- **Data to process**:

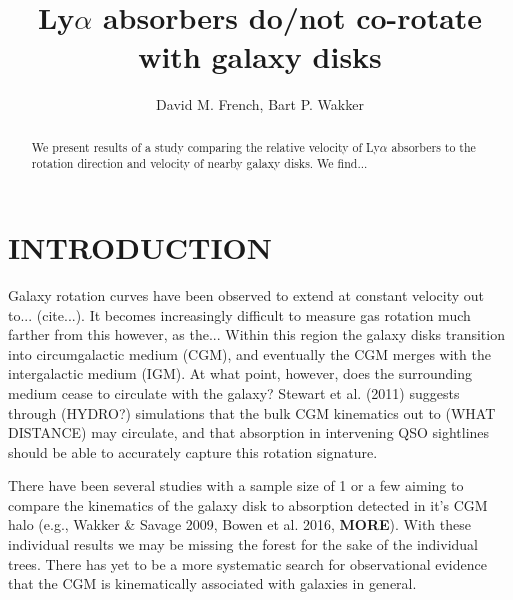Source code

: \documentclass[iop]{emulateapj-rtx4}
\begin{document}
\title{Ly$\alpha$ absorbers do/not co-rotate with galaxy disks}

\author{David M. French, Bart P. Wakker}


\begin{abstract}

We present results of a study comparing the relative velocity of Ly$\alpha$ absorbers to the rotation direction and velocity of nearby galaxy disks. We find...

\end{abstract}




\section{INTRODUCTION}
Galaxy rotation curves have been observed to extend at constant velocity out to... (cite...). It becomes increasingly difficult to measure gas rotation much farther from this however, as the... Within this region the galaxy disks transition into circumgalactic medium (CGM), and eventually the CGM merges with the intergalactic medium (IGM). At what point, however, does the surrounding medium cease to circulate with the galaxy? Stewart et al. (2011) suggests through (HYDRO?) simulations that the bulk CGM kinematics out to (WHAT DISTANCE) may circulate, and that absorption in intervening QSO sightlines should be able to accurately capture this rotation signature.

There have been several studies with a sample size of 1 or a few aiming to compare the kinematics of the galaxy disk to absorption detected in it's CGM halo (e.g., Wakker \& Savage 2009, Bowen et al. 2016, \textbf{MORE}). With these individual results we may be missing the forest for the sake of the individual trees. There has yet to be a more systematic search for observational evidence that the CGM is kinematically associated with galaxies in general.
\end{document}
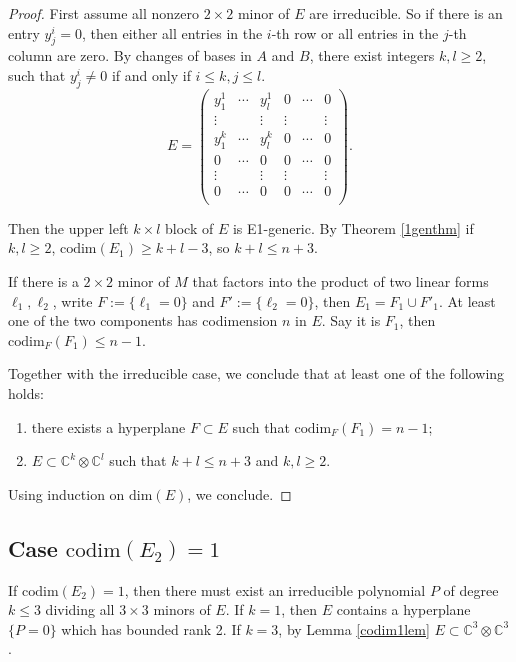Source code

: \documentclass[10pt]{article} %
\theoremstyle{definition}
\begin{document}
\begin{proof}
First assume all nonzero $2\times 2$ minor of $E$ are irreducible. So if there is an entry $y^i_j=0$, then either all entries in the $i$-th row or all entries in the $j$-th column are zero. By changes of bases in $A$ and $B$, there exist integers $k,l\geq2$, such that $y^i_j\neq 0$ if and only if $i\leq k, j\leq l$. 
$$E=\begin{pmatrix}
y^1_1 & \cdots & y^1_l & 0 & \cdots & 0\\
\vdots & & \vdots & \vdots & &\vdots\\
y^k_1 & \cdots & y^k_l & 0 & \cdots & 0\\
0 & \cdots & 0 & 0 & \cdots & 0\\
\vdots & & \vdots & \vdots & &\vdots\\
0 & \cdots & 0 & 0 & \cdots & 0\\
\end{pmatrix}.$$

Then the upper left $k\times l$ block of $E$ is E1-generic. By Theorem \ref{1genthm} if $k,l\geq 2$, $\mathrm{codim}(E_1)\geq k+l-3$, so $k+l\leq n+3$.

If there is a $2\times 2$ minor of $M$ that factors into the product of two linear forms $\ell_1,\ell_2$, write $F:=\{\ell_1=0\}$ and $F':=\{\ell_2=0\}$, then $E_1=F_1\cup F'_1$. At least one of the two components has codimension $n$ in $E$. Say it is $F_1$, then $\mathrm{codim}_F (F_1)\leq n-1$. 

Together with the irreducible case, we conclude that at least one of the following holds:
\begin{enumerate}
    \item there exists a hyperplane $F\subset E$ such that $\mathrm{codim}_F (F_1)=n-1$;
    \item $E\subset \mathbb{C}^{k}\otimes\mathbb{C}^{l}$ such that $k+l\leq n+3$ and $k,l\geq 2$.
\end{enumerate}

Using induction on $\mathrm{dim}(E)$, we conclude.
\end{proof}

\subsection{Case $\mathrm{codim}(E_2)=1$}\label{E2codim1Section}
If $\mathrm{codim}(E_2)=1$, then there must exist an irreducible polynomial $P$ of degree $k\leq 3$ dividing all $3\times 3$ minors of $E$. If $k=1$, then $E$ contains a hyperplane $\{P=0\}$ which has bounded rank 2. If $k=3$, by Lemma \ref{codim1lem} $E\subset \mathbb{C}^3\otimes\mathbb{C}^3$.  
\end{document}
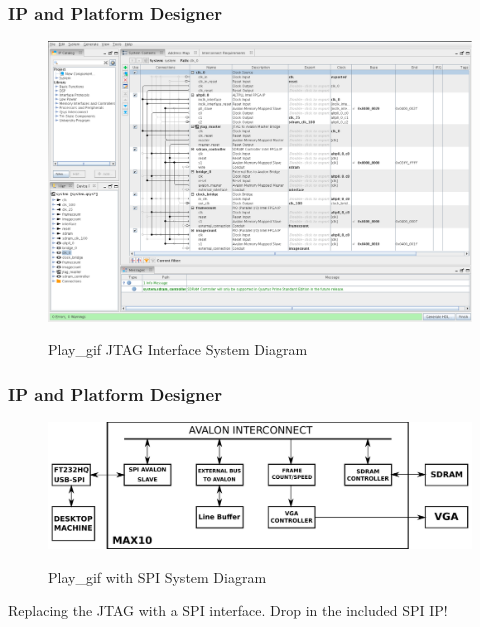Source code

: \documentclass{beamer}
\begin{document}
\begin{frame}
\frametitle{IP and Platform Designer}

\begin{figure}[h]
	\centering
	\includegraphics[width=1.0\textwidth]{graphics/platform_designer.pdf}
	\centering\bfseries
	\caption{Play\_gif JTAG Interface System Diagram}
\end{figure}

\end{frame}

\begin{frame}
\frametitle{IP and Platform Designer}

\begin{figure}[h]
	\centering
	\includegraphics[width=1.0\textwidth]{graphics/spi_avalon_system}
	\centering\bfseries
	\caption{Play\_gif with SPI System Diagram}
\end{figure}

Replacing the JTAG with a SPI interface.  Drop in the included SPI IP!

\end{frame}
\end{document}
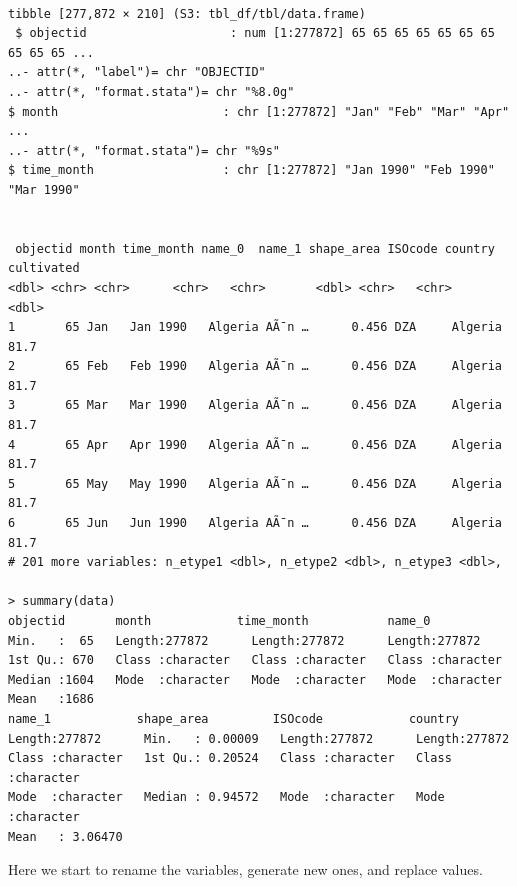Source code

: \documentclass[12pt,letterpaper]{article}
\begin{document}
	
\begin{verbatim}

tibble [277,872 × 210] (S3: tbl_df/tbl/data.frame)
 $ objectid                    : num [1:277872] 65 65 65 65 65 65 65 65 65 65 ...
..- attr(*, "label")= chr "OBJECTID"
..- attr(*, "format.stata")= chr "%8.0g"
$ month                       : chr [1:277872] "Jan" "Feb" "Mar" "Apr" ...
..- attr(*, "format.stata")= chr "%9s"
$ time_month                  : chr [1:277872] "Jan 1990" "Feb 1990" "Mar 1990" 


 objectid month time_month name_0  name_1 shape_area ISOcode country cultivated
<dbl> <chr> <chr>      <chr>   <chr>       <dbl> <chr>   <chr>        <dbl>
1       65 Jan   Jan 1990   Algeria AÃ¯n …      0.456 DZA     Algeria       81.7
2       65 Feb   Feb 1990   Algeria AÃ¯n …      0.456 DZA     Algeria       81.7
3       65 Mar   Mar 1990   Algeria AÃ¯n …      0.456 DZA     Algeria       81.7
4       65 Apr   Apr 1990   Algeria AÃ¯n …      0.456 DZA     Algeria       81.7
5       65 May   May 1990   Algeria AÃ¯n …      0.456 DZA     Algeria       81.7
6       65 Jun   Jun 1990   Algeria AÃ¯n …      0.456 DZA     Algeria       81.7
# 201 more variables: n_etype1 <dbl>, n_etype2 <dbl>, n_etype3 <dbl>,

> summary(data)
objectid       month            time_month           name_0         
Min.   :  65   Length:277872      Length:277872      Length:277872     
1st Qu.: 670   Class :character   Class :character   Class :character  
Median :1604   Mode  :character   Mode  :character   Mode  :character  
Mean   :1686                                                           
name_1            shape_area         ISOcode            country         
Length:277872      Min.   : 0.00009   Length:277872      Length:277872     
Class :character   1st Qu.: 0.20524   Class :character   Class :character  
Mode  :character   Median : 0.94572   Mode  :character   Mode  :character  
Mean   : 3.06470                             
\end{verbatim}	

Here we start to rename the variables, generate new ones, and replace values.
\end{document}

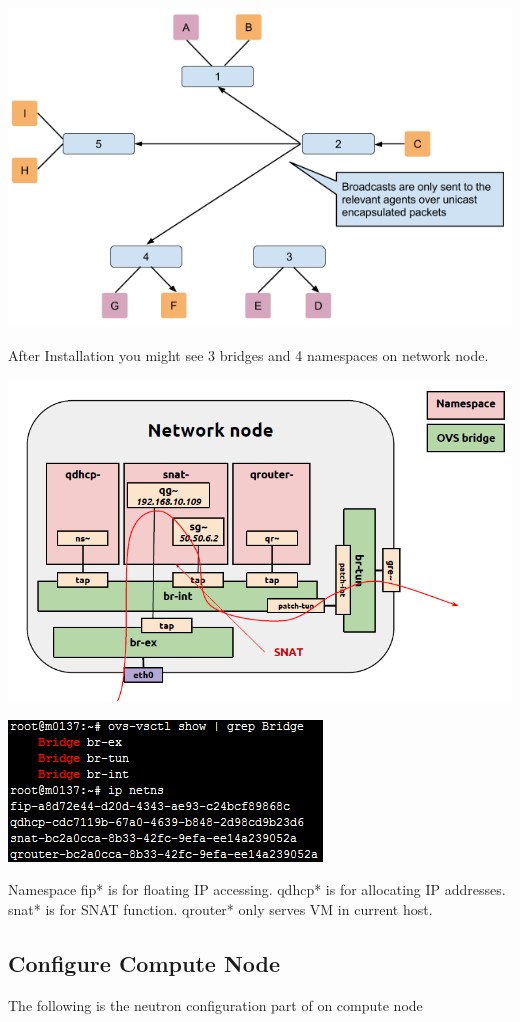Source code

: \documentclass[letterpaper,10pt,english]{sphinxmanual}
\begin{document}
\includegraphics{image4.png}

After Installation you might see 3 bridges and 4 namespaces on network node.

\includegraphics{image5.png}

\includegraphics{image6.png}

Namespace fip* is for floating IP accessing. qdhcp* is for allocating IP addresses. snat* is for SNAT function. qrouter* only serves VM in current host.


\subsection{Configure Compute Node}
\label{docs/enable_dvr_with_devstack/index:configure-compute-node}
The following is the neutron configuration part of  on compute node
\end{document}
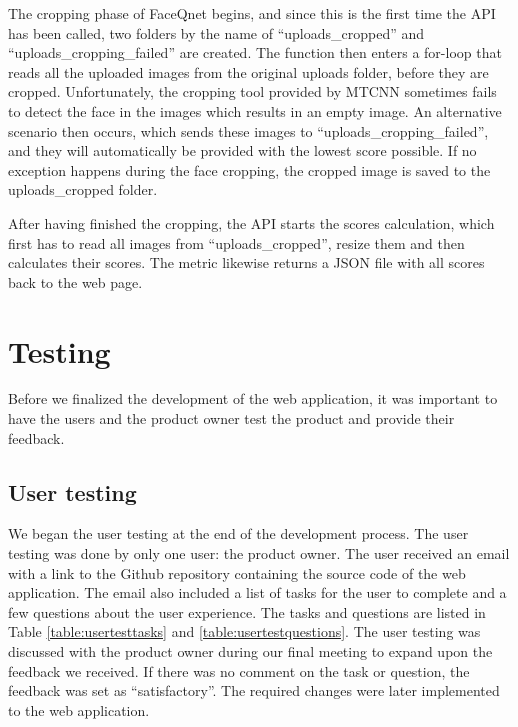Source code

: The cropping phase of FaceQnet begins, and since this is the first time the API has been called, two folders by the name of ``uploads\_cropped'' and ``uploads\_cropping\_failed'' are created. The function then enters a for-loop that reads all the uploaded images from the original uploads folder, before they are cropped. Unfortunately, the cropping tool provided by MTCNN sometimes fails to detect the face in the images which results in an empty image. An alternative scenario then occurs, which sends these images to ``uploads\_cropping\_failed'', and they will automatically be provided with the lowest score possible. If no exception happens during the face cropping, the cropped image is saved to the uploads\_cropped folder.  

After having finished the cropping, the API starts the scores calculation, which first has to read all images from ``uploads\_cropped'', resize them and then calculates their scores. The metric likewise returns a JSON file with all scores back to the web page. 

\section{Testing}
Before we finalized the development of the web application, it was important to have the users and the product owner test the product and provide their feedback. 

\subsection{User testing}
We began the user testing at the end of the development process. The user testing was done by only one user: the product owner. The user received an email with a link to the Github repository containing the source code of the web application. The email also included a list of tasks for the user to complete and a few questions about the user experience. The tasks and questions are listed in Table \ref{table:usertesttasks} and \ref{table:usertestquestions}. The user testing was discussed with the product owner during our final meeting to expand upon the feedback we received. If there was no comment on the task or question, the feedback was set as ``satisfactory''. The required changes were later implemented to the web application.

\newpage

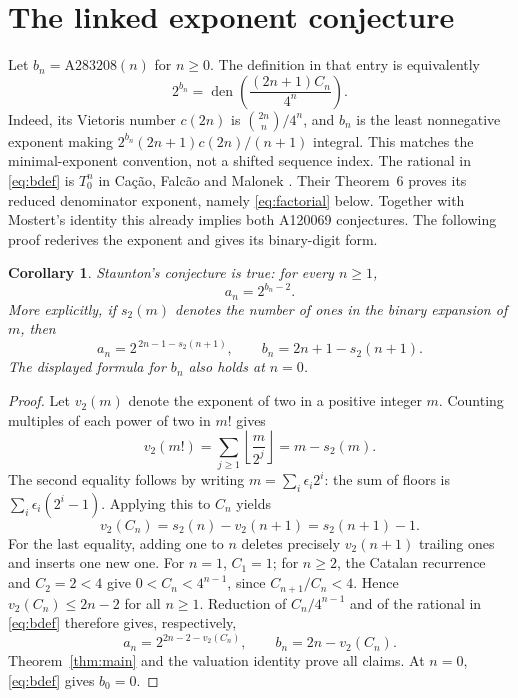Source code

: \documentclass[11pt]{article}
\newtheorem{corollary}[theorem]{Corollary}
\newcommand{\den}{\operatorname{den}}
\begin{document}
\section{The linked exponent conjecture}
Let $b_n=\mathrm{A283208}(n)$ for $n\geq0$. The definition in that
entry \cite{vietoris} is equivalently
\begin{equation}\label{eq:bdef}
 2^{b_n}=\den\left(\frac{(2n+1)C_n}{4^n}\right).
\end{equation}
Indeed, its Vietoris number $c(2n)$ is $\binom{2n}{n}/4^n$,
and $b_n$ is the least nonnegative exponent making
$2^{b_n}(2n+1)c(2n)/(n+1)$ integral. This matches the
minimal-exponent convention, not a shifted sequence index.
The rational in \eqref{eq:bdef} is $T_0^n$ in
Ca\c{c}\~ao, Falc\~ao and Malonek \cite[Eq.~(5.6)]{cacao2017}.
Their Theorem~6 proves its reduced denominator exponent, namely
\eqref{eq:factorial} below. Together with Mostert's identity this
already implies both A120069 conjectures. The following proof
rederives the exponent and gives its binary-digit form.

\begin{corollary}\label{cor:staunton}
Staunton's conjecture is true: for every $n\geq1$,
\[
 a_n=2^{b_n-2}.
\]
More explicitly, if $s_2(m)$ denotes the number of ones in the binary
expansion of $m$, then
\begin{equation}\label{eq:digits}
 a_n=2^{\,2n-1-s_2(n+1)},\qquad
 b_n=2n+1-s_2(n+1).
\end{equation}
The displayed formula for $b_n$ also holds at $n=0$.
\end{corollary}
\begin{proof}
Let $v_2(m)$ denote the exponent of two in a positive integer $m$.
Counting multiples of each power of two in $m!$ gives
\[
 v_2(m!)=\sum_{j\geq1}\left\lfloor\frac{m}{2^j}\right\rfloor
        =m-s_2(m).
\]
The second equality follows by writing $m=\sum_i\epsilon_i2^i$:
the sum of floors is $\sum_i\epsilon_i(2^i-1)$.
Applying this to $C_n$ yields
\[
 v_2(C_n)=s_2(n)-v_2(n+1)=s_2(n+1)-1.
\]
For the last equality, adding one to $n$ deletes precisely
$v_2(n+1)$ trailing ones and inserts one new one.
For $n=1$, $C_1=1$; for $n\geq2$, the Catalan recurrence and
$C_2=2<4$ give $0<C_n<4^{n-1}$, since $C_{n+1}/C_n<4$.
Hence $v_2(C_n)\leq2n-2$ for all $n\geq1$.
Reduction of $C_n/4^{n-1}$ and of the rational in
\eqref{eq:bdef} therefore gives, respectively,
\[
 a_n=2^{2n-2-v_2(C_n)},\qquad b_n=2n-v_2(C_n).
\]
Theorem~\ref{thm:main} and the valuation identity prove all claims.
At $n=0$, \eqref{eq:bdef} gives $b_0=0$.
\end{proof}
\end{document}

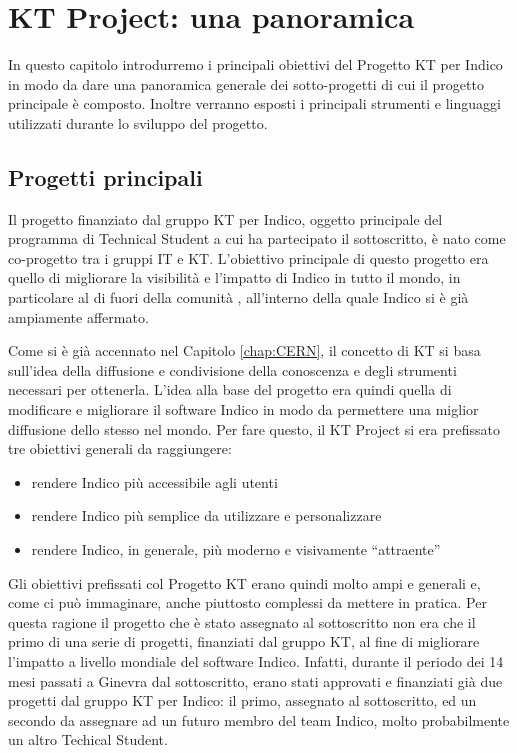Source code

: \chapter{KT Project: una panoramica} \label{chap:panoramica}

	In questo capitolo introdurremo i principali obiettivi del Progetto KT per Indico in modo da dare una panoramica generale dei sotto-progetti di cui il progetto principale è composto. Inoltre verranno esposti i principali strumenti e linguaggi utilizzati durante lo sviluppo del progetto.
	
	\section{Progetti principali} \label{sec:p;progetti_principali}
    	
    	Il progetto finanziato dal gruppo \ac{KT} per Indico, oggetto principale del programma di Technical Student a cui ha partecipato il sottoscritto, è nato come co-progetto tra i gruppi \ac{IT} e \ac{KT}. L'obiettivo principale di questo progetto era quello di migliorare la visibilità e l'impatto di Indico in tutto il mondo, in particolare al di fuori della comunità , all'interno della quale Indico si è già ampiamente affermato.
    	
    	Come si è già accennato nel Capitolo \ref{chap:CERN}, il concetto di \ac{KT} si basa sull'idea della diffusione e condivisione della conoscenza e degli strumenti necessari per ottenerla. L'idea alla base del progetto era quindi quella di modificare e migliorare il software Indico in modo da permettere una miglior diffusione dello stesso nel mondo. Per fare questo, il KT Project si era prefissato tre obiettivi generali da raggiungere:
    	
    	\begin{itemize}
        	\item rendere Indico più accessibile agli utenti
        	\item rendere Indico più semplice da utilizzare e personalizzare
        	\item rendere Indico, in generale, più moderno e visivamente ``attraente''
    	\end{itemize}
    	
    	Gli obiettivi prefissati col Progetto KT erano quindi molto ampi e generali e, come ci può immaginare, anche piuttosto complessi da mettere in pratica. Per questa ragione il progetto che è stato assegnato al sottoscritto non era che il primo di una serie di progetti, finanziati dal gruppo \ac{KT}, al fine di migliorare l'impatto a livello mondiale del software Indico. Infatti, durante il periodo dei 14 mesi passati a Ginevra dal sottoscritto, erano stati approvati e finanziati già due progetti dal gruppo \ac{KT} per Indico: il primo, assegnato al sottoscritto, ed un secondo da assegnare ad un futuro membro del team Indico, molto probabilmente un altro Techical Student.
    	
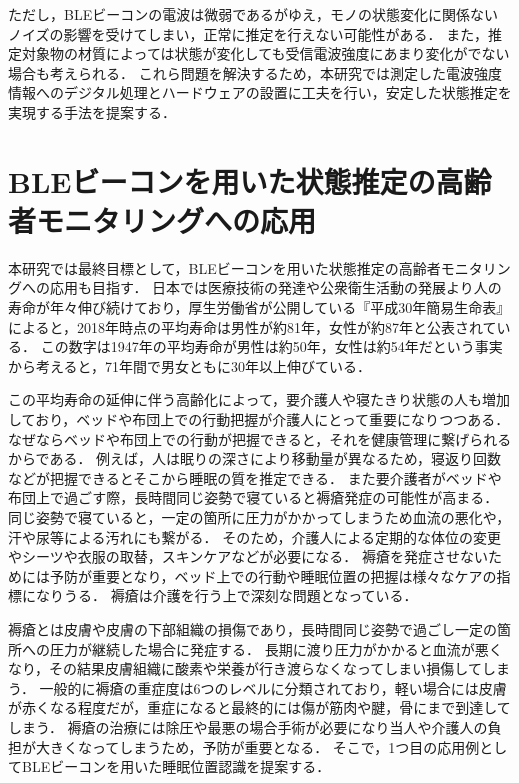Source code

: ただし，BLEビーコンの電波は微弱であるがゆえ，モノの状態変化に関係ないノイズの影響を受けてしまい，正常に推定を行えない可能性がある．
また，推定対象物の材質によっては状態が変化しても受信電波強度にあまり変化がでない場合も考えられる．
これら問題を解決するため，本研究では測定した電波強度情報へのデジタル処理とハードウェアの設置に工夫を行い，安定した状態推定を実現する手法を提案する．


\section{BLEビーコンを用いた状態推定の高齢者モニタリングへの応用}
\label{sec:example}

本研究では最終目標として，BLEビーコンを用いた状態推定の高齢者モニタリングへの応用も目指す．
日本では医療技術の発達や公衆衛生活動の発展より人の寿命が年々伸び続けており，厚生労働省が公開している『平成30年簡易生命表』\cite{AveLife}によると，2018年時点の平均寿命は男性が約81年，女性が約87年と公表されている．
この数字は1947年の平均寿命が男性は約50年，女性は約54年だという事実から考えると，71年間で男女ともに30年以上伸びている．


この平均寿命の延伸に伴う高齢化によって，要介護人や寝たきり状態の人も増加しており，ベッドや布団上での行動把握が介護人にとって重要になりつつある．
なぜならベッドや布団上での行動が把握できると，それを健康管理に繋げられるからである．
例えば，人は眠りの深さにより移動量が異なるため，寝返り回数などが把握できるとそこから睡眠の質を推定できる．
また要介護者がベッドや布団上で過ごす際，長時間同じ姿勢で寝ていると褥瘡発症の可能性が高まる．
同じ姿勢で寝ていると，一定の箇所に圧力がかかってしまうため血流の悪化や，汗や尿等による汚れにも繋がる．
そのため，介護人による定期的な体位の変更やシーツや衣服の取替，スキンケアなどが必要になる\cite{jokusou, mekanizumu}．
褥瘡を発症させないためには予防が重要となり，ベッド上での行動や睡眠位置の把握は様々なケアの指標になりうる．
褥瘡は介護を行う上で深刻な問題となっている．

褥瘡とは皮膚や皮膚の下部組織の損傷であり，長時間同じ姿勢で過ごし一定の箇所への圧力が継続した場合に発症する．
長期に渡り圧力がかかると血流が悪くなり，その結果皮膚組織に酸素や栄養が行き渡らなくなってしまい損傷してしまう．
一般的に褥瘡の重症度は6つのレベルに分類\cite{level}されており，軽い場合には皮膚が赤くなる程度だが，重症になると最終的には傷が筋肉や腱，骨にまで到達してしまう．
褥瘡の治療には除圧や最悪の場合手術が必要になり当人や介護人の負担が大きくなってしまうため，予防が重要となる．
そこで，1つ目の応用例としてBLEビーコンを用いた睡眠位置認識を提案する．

- **Work item**: Scan the material for lines with the word "After", and copy each line you find.

- **Result of the task**:
After Installation you might see 3 bridges and 4 namespaces on network node.
After having finished the cropping, the API starts the scores calculation, which first has to read all images from ``uploads\_cropped'', resize them and then calculates their scores. The metric likewise returns a JSON file with all scores back to the web page. 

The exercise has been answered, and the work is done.